Rappelons les faits. En juin 2013, nous étions en pleine période (très agitée) de contestation de la "loi Taubira" légalisant les mariages homos. Trois jeunes patriotes se sont rendus à une vente privée de vêtements dans le quartier Saint-Lazare à Paris. Ils ont croisé un excité "antifa", Clément Méric, qui les a reconnus. Celui-ci a rameuté ses amis et la petite bande a agressé avec une grande violence les jeunes patriotes qui se sont défendus comme ils l’ont pu. L'un d'entre eux, attaqué par derrière, a repoussé Clément Méric dont la tête a heurté un poteau. Le jeune homme est mort. Paix à son âme. Aussitôt, la gauche et l'extrême gauche se sont mobilisées pour faire de Méric un martyr de "la résistance antifasciste". Comme d’habitude, le pouvoir en place a cédé à leurs injonctions, plusieurs organisations nationalistes ont été dissoutes et deux des jeunes gens agressés ont été jetés arbitrairement en prison pour plusieurs années.

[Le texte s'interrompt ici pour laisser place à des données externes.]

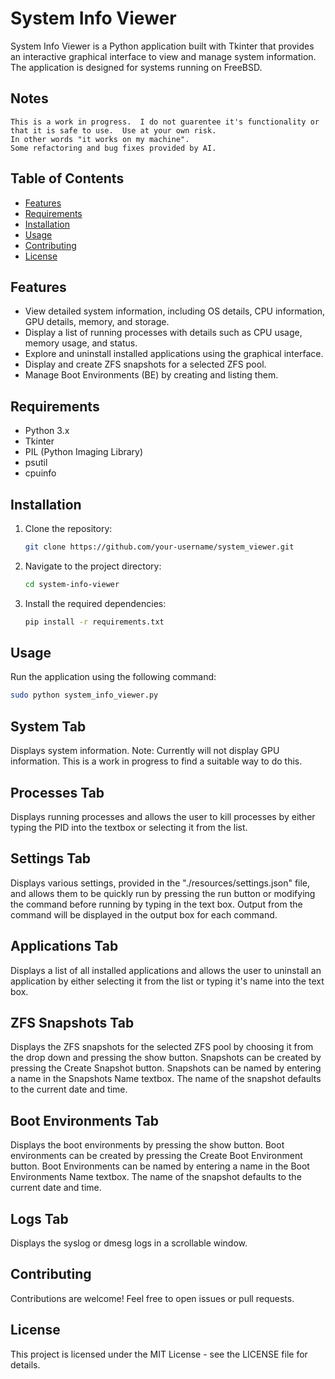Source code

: # System Info Viewer

System Info Viewer is a Python application built with Tkinter that provides an interactive graphical interface to view and manage system information. The application is designed for systems running on FreeBSD.

## Notes
    This is a work in progress.  I do not guarentee it's functionality or that it is safe to use.  Use at your own risk.
    In other words "it works on my machine".
    Some refactoring and bug fixes provided by AI.

## Table of Contents

- [Features](#features)
- [Requirements](#requirements)
- [Installation](#installation)
- [Usage](#usage)
- [Contributing](#contributing)
- [License](#license)

## Features

- View detailed system information, including OS details, CPU information, GPU details, memory, and storage.
- Display a list of running processes with details such as CPU usage, memory usage, and status.
- Explore and uninstall installed applications using the graphical interface.
- Display and create ZFS snapshots for a selected ZFS pool.
- Manage Boot Environments (BE) by creating and listing them.

## Requirements

- Python 3.x
- Tkinter
- PIL (Python Imaging Library)
- psutil
- cpuinfo

## Installation

1. Clone the repository:

    ```bash
    git clone https://github.com/your-username/system_viewer.git
    ```

2. Navigate to the project directory:

    ```bash
    cd system-info-viewer
    ```

3. Install the required dependencies:

    ```bash
    pip install -r requirements.txt
    ```

## Usage

Run the application using the following command:

```bash
sudo python system_info_viewer.py
```

## System Tab
  Displays system information.  Note: Currently will not display GPU information.  This is a work in progress to find a suitable way to do this.

## Processes Tab
  Displays running processes and allows the user to kill processes by either typing the PID into the textbox or selecting it from the list.

## Settings Tab
  Displays various settings, provided in the "./resources/settings.json" file, and allows them to be quickly run by pressing the run button or modifying the command before running by typing in the text box.
  Output from the command will be displayed in the output box for each command.

## Applications Tab
  Displays a list of all installed applications and allows the user to uninstall an application by either selecting it from the list or typing it's name into the text box.

## ZFS Snapshots Tab
  Displays the ZFS snapshots for the selected ZFS pool by choosing it from the drop down and pressing the show button.
  Snapshots can be created by pressing the Create Snapshot button.  Snapshots can be named by entering a name in the Snapshots Name textbox.  The name of the snapshot defaults to the current date and time.

## Boot Environments Tab
  Displays the boot environments by pressing the show button.
  Boot environments can be created by pressing the Create Boot Environment button.  Boot Environments can be named by entering a name in the Boot Environments Name textbox.  The name of the snapshot defaults to the current date and time.

## Logs Tab
  Displays the syslog or dmesg logs in a scrollable window.

## Contributing

Contributions are welcome! Feel free to open issues or pull requests.

## License

This project is licensed under the MIT License - see the LICENSE file for details.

À Lyon, il en est allé tout autrement et il est à craindre que les suites du drame soient bien moins médiatisées et beaucoup plus "modestes". Il serait bon que les commentateurs serviles qui encombrent les plateaux TV arrêtent de confondre agresseurs et agressés. Mais il est vrai que beaucoup sont sous emprise idéologique et que bien peu ont été confrontés à l'adversité physique et aux réalités militantes sur le terrain.

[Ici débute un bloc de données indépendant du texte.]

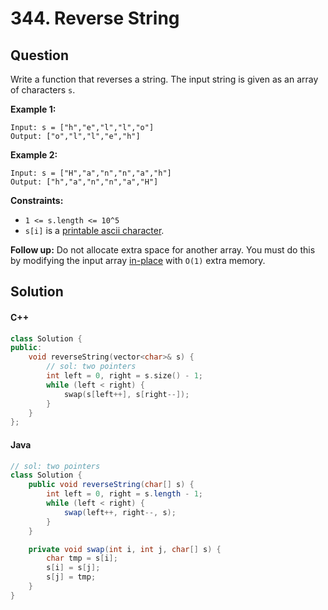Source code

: # 344. Reverse String

## Question

Write a function that reverses a string. The input string is given as an array of characters `s`.

**Example 1:**

```
Input: s = ["h","e","l","l","o"]
Output: ["o","l","l","e","h"]
```

**Example 2:**

```
Input: s = ["H","a","n","n","a","h"]
Output: ["h","a","n","n","a","H"]
```

**Constraints:**

* `1 <= s.length <= 10^5`
* `s[i]` is a [printable ascii character](https://en.wikipedia.org/wiki/ASCII#Printable\_characters).

**Follow up:** Do not allocate extra space for another array. You must do this by modifying the input array [in-place](https://en.wikipedia.org/wiki/In-place\_algorithm) with `O(1)` extra memory.

## Solution

#### C++

```cpp
class Solution {
public:
    void reverseString(vector<char>& s) {
        // sol: two pointers
        int left = 0, right = s.size() - 1;
        while (left < right) {
            swap(s[left++], s[right--]);
        }
    }
};
```

#### Java

```java
// sol: two pointers
class Solution {
    public void reverseString(char[] s) {
        int left = 0, right = s.length - 1;
        while (left < right) {
            swap(left++, right--, s);
        }
    }

    private void swap(int i, int j, char[] s) {
        char tmp = s[i];
        s[i] = s[j];
        s[j] = tmp;
    }
}
```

• Une dernière chose : les mots ont un sens et il est pénible, souvent, d'entendre certains, y compris et surtout dans notre famille politique, se laisser aller à reprendre une rhétorique galvaudée. Prenons le terme de "fasciste". Celui-ci, mis à toutes les sauces depuis la fin de la Seconde Guerre mondiale, est devenu l'une des "insultes" préférée de la pensée conforme pour disqualifier ses adversaires. On a eu "Poujadolf" dans les années 1950, "OAS-SS" au début des années 1960, "Or-dre-nou-veau, Or-dre-na-zi" en 1970-1973, "F comme fasciste, N comme nazi" après la percée du Front national de Jean-Marie Le Pen au milieu des années 1980... j'en passe, et des pires. Il est vrai que Staline, ce grand "démocrate" devant l'Éternel, avait donné la consigne à ses sbires de dénoncer comme "fascistes" tous ceux qui auraient la prétention de s'opposer à l'impérialisme communiste…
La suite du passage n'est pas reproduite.